Moreover, if the level of decentralization is not reduced enough because of this, there are proxy groups. Proxy pools are basically a wolf in sheep’s clothing. Same pool but different brand This means that if some large pool A has 20% of the hash rate, but 3 smaller pools B, C, and D have 5% each, then pool A effectively controls 35% of the hash rate. That would be enough to carry out a selfish mining attack and damage the network. Thus, what we end up with is just a few “master” aggregator nodes that determine the transactions that reach the blockchain. This situation does not seem very decentralized. That’s because it’s not. Fortunately, there is a way to fix this. It is called class V2.

Stratum V2 is a new mining protocol that hopes to introduce a series of new features that make Bitcoin mining safer, more efficient, and of course, more decentralized. Its open source reference implementation was developed by an independent community of over 15 developers over the past three years, and tested with over 30,000 downstream users. With this new protocol, Bitcoin decentralization can reach new heights. How, you may ask? By giving miners the ability to create their own block templates and choose which transactions are included in the blocks. To obtain this ability, miners must run a node. More nodes means a more decentralized and robust network. Once all miners become building blocks and not pools, we could finally see Bitcoin take another step towards invincible decentralization.

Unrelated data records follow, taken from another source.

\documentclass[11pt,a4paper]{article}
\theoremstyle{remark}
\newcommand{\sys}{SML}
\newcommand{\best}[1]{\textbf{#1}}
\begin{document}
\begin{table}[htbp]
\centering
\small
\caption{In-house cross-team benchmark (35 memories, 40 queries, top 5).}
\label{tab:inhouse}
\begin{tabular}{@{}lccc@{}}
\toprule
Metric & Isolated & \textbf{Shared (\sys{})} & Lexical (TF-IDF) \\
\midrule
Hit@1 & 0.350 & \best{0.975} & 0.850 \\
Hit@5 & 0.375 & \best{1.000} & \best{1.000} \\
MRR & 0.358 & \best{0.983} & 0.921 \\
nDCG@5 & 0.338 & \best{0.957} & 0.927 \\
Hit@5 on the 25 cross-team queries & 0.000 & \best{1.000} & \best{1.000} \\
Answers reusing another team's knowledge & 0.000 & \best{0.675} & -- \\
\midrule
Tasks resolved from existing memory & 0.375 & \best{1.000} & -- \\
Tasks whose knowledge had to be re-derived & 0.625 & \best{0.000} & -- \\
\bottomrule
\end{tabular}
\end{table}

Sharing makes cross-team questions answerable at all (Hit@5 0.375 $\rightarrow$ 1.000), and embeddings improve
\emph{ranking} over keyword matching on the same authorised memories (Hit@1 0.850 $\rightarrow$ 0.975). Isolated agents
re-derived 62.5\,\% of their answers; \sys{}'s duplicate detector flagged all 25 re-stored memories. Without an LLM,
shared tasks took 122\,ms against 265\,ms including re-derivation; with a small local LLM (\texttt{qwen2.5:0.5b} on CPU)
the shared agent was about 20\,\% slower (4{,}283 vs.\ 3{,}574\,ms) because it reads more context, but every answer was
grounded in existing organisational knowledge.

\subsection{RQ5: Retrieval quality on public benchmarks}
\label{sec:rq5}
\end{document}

The DEMAND pool is the first mining pool to implement the reference implementation of the Stratum V2 protocol. Our mission is first and foremost to contribute to the decentralization of the network and end the threat of censorship to Bitcoin. If you’re a miner and want to be in the driver’s seat, consider joining our group. Special lifetime terms and other benefits will be available to founding members of our group.

It’s time to improve Bitcoin’s decentralization. Are you coming?

This is a guest post by Francisco Montero. The opinions expressed are entirely their own and do not necessarily reflect the opinions of BTC Inc or Bitcoin Magazine.